エークス「おおよそ『いいね!』という回答結果でした。じゃあね」
45.お仲間の皆様、ありがとうございました。では、今のコメントを聞いた感想をお聞かせください。
「お前は回答者側だろ。確かにお前も仲間だけど、オレたちは二人で一人じゃん。戦闘は分業にしてるんだからお前も答えろって。おい、火力担当。待てってば」
46.貴方にとって仲間とは何でしょうか?
「関係性を勘定しない相手でいたいよ」
47.貴方にとって戦闘とは何でしょうか?
「日常だな」
48.戦うことに理由はありますか? 有無どちらでも、その理由をお聞かせください。
「和睦のためなんじゃないかな。完全に討つために戦うこともあるけど、妥協点を探すために戦うことも多い気がする」
49.最後の質問です。魔物や人を殺すことにつて、貴方はどう思いますか?
「オレたちアストルティアの住人にとって、死は通過儀礼なんだ。死んだ数だけ強くなるって言われるくらいさ。でもこれは教会を通じて得る神霊の加護や職業訓練あってこそだし、加護があっても命を落とす時は落とす。だから、軽率な死闘はやめた方がいいぞ」
50.ご回答ありがとうございました。何か他に言い足りないことがありましたら、ここで仰ってください。

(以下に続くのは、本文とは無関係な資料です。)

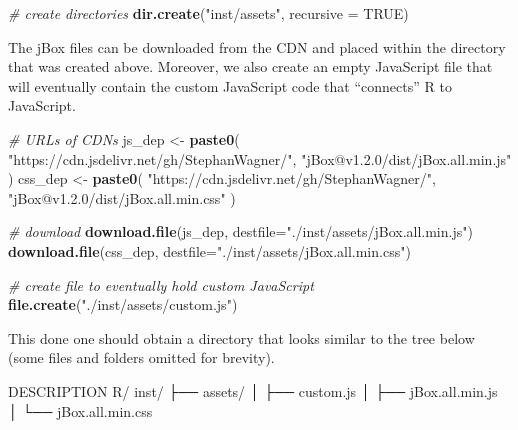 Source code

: \documentclass[
]{krantz}
\makeatletter
\newenvironment{Shaded}{\begin{snugshade}}{\end{snugshade}}
\newcommand{\CommentTok}[1]{\textcolor[rgb]{0.37,0.37,0.37}{\textit{#1}}}
\newcommand{\DataTypeTok}[1]{\textcolor[rgb]{0.27,0.27,0.27}{#1}}
\newcommand{\ExtensionTok}[1]{#1}
\newcommand{\KeywordTok}[1]{\textcolor[rgb]{0.27,0.27,0.27}{\textbf{#1}}}
\newcommand{\NormalTok}[1]{#1}
\newcommand{\OtherTok}[1]{\textcolor[rgb]{0.37,0.37,0.37}{#1}}
\newcommand{\StringTok}[1]{\textcolor[rgb]{0.5,0.5,0.5}{#1}}
\newenvironment{kframe}{%
\medskip{}
\setlength{\fboxsep}{.8em}
 \def\at@end@of@kframe{}%
 \ifinner\ifhmode%
  \def\at@end@of@kframe{\end{minipage}}%
  \begin{minipage}{\columnwidth}%
 \fi\fi%
 \def\FrameCommand##1{\hskip\@totalleftmargin \hskip-\fboxsep
 \colorbox{shadecolor}{##1}\hskip-\fboxsep
     \hskip-\linewidth \hskip-\@totalleftmargin \hskip\columnwidth}%
 \MakeFramed {\advance\hsize-\width
   \@totalleftmargin\z@ \linewidth\hsize
   \@setminipage}}%
 {\par\unskip\endMakeFramed%
 \at@end@of@kframe}
\renewenvironment{Shaded}{\begin{kframe}}{\end{kframe}}
\makeatother
\begin{document}
\begin{Shaded}
\begin{Highlighting}[]
\CommentTok{\# create directories}
\KeywordTok{dir.create}\NormalTok{(}\StringTok{"inst/assets"}\NormalTok{, }\DataTypeTok{recursive =} \OtherTok{TRUE}\NormalTok{)}
\end{Highlighting}
\end{Shaded}

The jBox files can be downloaded from the CDN and placed within the directory that was created above. Moreover, we also create an empty JavaScript file that will eventually contain the custom JavaScript code that ``connects'' R to JavaScript.

\begin{Shaded}
\begin{Highlighting}[]
\CommentTok{\# URLs of CDNs}
\NormalTok{js\_dep \textless{}{-}}\StringTok{ }\KeywordTok{paste0}\NormalTok{(}
  \StringTok{"https://cdn.jsdelivr.net/gh/StephanWagner/"}\NormalTok{,}
  \StringTok{"jBox@v1.2.0/dist/jBox.all.min.js"}
\NormalTok{)}
\NormalTok{css\_dep \textless{}{-}}\StringTok{ }\KeywordTok{paste0}\NormalTok{(}
  \StringTok{"https://cdn.jsdelivr.net/gh/StephanWagner/"}\NormalTok{,}
  \StringTok{"jBox@v1.2.0/dist/jBox.all.min.css"}
\NormalTok{)}

\CommentTok{\# download}
\KeywordTok{download.file}\NormalTok{(js\_dep, }\DataTypeTok{destfile=}\StringTok{"./inst/assets/jBox.all.min.js"}\NormalTok{)}
\KeywordTok{download.file}\NormalTok{(css\_dep, }\DataTypeTok{destfile=}\StringTok{"./inst/assets/jBox.all.min.css"}\NormalTok{)}

\CommentTok{\# create file to eventually hold custom JavaScript}
\KeywordTok{file.create}\NormalTok{(}\StringTok{"./inst/assets/custom.js"}\NormalTok{)}
\end{Highlighting}
\end{Shaded}

This done one should obtain a directory that looks similar to the tree below (some files and folders omitted for brevity).

\begin{Shaded}
\begin{Highlighting}[]
\ExtensionTok{DESCRIPTION}
\ExtensionTok{R/}
\ExtensionTok{inst/}
\NormalTok{├── }\ExtensionTok{assets/}
\NormalTok{│    ├── }\ExtensionTok{custom.js}
\NormalTok{│    ├── }\ExtensionTok{jBox.all.min.js}
\NormalTok{│    └── }\ExtensionTok{jBox.all.min.css}
\end{Highlighting}
\end{Shaded}
\end{document}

「質問に答えてみて、オレは戦うことについて何も考えてないんだなって分かった。なんかごめん」
記憶
脱出のための手掛かりがない。
何だっていい。ここから出たい。
焦燥が募る彼の目に、ある石碑の一節が止まる。
【束縛を嫌い──】
立ち止まる。続きを読む。
【速さと強さという特性を生かして、愛する者を守る時にだけ本気で戦った】
彼はその石像を見上げた。魚のヒレを持つ美しい女と目が合った。
「オレはエテーネ村のエクス」
声が出た。しかし彼はその先にあるもののことを考えていて、気づかない。
錬金術に失敗して、まあ次こそは見ていてよとウインクしてみせた弟。
布地に顔を近づけ、針と糸の行く先に気を配る幼馴染の指先。
好物の豆をかっくらう老巫女の、笑みの形をした大きな口腔。
木を狩り、魔物を屠る男たち。果物かごを頭に乗せて運ぶ女たち。一緒に遊んでと寄ってきた子供たち。
あの光景が失われていいものか。
「この命をあなたに捧げます。ここから出してください」
女の目じりが、少し下がった気がした。
──君も、誰かを助けに行きたいんだね。
先ほどから話しかけてくるのとは別の、若い男の声がした。
エクスの姿は掻き消えた。微かな波紋が水鏡を伝い、やがて広間には完全なる静寂が訪れる。